What I'm really saying

As I write letters of application for jobs all over this country, I am amused by what it is that I am really saying beneath the rigidly correct and overly self-selling language. Here is what a letter that said what it meant would say:

Dear person in a job I would kill to have:

I am writing to plead for a position in your school. It is a position I read about in an advertisement in that snooty little magazine we are all required to read. While I have never really wanted to live in your state, you seem to have a job that I qualify for and beggars can't be choosers. I have all the required degrees and have earned all the obligatory awards so that you will want to hire me, but other than the few dollars those awards brought, they have been little use in my life.

My research work up to this point is still on the student level. I want to become like you: published, respected, and well paid, but I'm still a peon in this world. Please take pity on me; please see my potential; please note that I will work really hard.

I do have some experience teaching the basic courses, but I hope you can see that my success with those courses will make me successful teaching more advanced courses as well. I really need you to see how much I love working, because I do. Nothing in the world is more fulfilling than teaching students, not even the money I am giving up to stay in academics.

I have also spent much time and energy working for free so that you will want to hire me. I've read all the horrible poetry sent to literary magazines and have sent the writers rejection letters; I've served on do-nothing committees and committees that kept me from watching my favorite TV programs. I've gone to conferences, been a student go-for, and generally prostrated myself to the academic world so that when I sat down to write this letter, you would be impressed.
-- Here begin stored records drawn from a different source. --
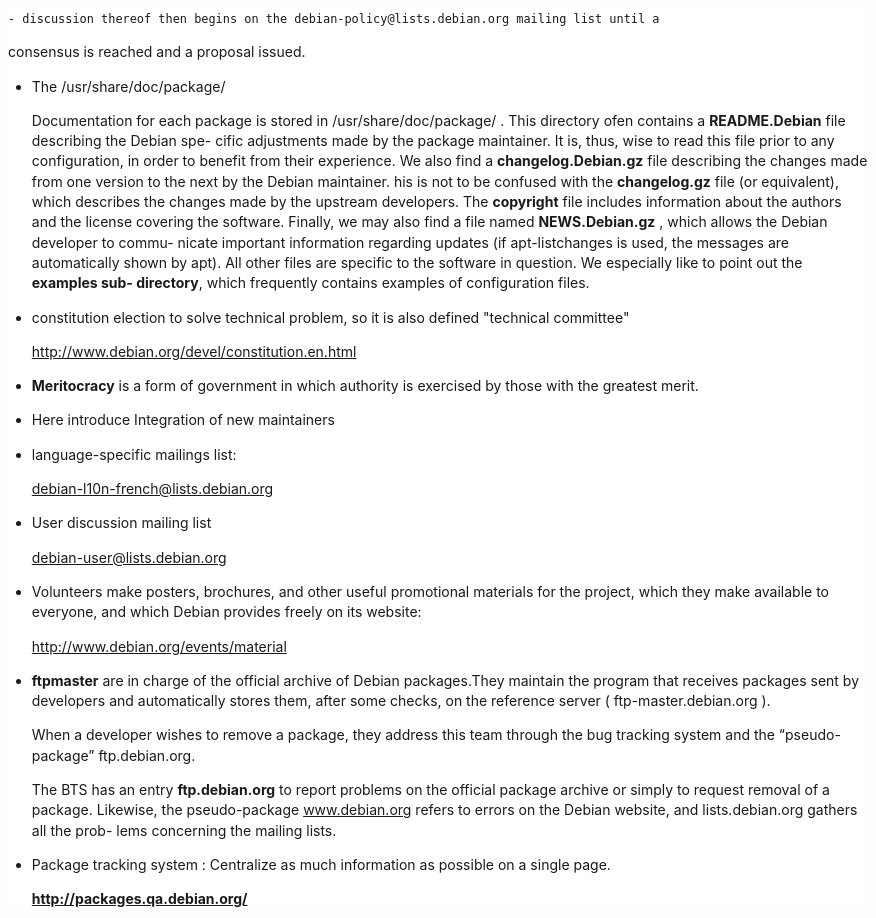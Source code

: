     - discussion thereof then begins on the debian-policy@lists.debian.org mailing list until a
consensus is reached and a proposal issued.


- The /usr/share/doc/package/

    Documentation for each package is stored in /usr/share/doc/package/ .
This directory ofen contains a **README.Debian** file describing the Debian spe-
cific adjustments made by the package maintainer. It is, thus, wise to read
this file prior to any configuration, in order to benefit from their experience.
We also find a **changelog.Debian.gz** file describing the changes made from
one version to the next by the Debian maintainer. his is not to be confused 
with the **changelog.gz** file (or equivalent), which describes the changes made
by the upstream developers. The **copyright** file includes information about
the authors and the license covering the software. Finally, we may also find
a file named **NEWS.Debian.gz** , which allows the Debian developer to commu-
nicate important information regarding updates (if apt-listchanges is used,
the messages are automatically shown by apt). All other files are specific to
the software in question. We especially like to point out the **examples sub-
directory**, which frequently contains examples of configuration files.


- constitution election to solve technical problem, so it is also defined "technical committee"

    http://www.debian.org/devel/constitution.en.html
    
- **Meritocracy** is a form of government in which authority is exercised by those
with the greatest merit.

- Here introduce Integration of new maintainers

- language-specific mailings list:

    debian-l10n-french@lists.debian.org

- User discussion mailing list

    debian-user@lists.debian.org
    
- Volunteers make posters, brochures, and other useful promotional materials for the project,
which they make available to everyone, and which Debian provides freely on its website:

    http://www.debian.org/events/material
    
- **ftpmaster** are in charge of the official archive of Debian packages.They maintain the
program that receives packages sent by developers and automatically stores them, after some
checks, on the reference server ( ftp-master.debian.org ).

    When a developer wishes to remove a package, they address this team through the bug tracking system and the “pseudo-package” ftp.debian.org.
    
    The BTS has an entry **ftp.debian.org** to report problems on the official package archive or simply to request removal of a package. Likewise, the pseudo-package www.debian.org
refers to errors on the Debian website, and lists.debian.org gathers all the prob-
lems concerning the mailing lists.


- Package tracking system : Centralize as much information as possible on a single page.

    **http://packages.qa.debian.org/**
Please be impressed.

I am now thanking you for your time, but I want more of it. I want you to call me as soon as you read this letter to schedule an interview with me so that I can tell you more wonderful things about me. The truth is, I am desperate. Please hire me. I know you are reading this letter after reading 200 others, but I REALLY need this job.

Please. please.

Have mercy.

Monday, October 02, 2006

Gender Genie

Well, this is not new to me, but I rediscovered it the other day. You can cut and paste any text into and a computer program with tell you if it is written by a male or female writer:

http://www.bookblog.net/gender/genie.html

Here's the kicker (for me). When I cut and pasted my academic work in there, it said I was male (not a big surprise). But when I cut and pasted a few of my longer blog entries in there, those also came up male (surprise!). Even MORE interesting, I cut and pasted a few entries from Miss in there too. It turns out when I write fiction, I am actually a female.

It is particularly interesting (at least to me), to see what words it thinks are male or female.

Do your own experiments. Let me know what you find. This blog, by the way, came up male (but just barely).